What the task requires: Please repeat the listing exactly, starting at its first line and stopping after the line that contains "Cohen, J. (1988).".

Records supplied:
**********
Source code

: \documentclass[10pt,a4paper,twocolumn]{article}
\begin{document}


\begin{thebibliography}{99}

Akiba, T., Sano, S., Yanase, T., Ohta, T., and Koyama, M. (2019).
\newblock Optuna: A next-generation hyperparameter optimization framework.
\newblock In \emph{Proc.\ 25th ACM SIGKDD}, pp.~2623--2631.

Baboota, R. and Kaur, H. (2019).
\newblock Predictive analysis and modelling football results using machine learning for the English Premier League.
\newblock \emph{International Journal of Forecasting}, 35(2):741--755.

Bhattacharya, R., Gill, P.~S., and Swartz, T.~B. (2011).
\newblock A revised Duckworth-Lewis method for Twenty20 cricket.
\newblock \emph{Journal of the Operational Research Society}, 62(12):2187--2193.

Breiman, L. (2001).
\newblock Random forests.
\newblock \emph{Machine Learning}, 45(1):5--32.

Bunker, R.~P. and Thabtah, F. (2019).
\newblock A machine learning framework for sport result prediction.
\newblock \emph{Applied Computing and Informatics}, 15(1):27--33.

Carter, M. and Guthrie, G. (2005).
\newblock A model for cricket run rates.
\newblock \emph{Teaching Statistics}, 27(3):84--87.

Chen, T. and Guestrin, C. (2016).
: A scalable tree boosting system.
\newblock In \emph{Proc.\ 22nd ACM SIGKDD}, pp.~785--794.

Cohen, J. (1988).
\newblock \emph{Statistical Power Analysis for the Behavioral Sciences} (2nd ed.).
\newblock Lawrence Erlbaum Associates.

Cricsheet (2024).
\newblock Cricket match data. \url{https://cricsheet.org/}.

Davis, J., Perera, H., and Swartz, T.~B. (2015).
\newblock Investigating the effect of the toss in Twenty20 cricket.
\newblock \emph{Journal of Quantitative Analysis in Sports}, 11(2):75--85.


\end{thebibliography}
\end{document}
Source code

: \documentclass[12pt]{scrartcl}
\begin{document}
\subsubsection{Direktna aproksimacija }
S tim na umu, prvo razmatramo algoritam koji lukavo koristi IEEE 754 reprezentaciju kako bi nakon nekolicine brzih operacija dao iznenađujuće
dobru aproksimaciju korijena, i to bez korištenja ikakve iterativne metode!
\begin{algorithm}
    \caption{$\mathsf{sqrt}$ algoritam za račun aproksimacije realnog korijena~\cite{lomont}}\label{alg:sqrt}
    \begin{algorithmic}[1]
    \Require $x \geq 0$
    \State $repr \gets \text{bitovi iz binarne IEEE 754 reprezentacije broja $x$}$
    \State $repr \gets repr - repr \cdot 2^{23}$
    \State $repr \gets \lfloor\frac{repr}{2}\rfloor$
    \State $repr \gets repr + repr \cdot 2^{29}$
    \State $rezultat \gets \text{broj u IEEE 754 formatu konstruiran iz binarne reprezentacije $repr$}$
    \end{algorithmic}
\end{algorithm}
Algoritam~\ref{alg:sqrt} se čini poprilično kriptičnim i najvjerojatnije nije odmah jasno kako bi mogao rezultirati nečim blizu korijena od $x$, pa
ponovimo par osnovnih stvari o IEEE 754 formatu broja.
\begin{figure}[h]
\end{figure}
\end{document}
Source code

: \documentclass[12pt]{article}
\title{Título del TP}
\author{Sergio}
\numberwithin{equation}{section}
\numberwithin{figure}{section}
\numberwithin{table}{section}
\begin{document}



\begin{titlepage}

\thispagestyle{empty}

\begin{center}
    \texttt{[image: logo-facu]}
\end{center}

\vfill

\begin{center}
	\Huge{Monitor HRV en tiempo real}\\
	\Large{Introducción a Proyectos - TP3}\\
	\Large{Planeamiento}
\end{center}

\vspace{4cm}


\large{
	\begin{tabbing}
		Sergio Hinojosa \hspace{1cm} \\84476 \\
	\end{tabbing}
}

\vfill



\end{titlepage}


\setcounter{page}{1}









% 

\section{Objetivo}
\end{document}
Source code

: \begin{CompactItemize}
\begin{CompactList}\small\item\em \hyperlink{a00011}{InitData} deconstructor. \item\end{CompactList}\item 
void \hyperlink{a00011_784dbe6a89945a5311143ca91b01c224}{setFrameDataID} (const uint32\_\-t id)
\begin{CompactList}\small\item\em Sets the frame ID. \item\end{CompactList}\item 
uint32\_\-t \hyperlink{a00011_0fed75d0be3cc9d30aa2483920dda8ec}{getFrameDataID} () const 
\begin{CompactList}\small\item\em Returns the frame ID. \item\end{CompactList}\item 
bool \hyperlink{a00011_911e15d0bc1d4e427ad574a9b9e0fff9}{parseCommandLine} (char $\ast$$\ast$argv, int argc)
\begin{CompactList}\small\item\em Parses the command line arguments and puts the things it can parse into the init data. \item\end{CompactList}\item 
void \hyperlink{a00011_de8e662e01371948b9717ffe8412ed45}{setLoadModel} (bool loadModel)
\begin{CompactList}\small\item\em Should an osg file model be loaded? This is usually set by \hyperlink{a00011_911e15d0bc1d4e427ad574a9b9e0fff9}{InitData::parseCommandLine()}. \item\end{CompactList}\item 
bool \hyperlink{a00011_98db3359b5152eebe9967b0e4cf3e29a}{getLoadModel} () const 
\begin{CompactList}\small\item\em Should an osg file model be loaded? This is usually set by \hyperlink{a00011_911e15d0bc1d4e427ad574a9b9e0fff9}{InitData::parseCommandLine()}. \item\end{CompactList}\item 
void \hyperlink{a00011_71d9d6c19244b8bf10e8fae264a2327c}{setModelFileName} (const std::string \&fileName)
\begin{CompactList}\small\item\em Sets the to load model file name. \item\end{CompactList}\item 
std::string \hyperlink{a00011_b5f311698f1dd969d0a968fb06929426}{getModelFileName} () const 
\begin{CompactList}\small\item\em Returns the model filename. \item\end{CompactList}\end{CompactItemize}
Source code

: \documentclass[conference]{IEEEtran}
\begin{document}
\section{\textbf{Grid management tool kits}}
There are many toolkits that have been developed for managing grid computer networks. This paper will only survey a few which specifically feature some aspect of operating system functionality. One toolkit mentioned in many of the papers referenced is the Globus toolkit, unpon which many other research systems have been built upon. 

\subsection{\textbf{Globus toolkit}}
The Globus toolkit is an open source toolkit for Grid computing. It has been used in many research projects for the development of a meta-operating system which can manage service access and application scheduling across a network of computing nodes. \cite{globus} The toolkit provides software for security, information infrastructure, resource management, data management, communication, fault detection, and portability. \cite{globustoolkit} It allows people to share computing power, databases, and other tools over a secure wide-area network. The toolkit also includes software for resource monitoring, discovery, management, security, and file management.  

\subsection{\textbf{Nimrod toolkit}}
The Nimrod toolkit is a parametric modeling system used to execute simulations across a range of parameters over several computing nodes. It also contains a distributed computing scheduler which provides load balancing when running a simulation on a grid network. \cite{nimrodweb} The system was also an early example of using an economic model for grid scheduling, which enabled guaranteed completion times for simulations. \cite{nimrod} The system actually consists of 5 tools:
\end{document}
**********
Exercise solution:
Source code

: \documentclass[10pt,a4paper,twocolumn]{article}
\begin{document}


\begin{thebibliography}{99}

Akiba, T., Sano, S., Yanase, T., Ohta, T., and Koyama, M. (2019).
\newblock Optuna: A next-generation hyperparameter optimization framework.
\newblock In \emph{Proc.\ 25th ACM SIGKDD}, pp.~2623--2631.

Baboota, R. and Kaur, H. (2019).
\newblock Predictive analysis and modelling football results using machine learning for the English Premier League.
\newblock \emph{International Journal of Forecasting}, 35(2):741--755.

Bhattacharya, R., Gill, P.~S., and Swartz, T.~B. (2011).
\newblock A revised Duckworth-Lewis method for Twenty20 cricket.
\newblock \emph{Journal of the Operational Research Society}, 62(12):2187--2193.

Breiman, L. (2001).
\newblock Random forests.
\newblock \emph{Machine Learning}, 45(1):5--32.

Bunker, R.~P. and Thabtah, F. (2019).
\newblock A machine learning framework for sport result prediction.
\newblock \emph{Applied Computing and Informatics}, 15(1):27--33.

Carter, M. and Guthrie, G. (2005).
\newblock A model for cricket run rates.
\newblock \emph{Teaching Statistics}, 27(3):84--87.

Chen, T. and Guestrin, C. (2016).
: A scalable tree boosting system.
\newblock In \emph{Proc.\ 22nd ACM SIGKDD}, pp.~785--794.

Cohen, J. (1988).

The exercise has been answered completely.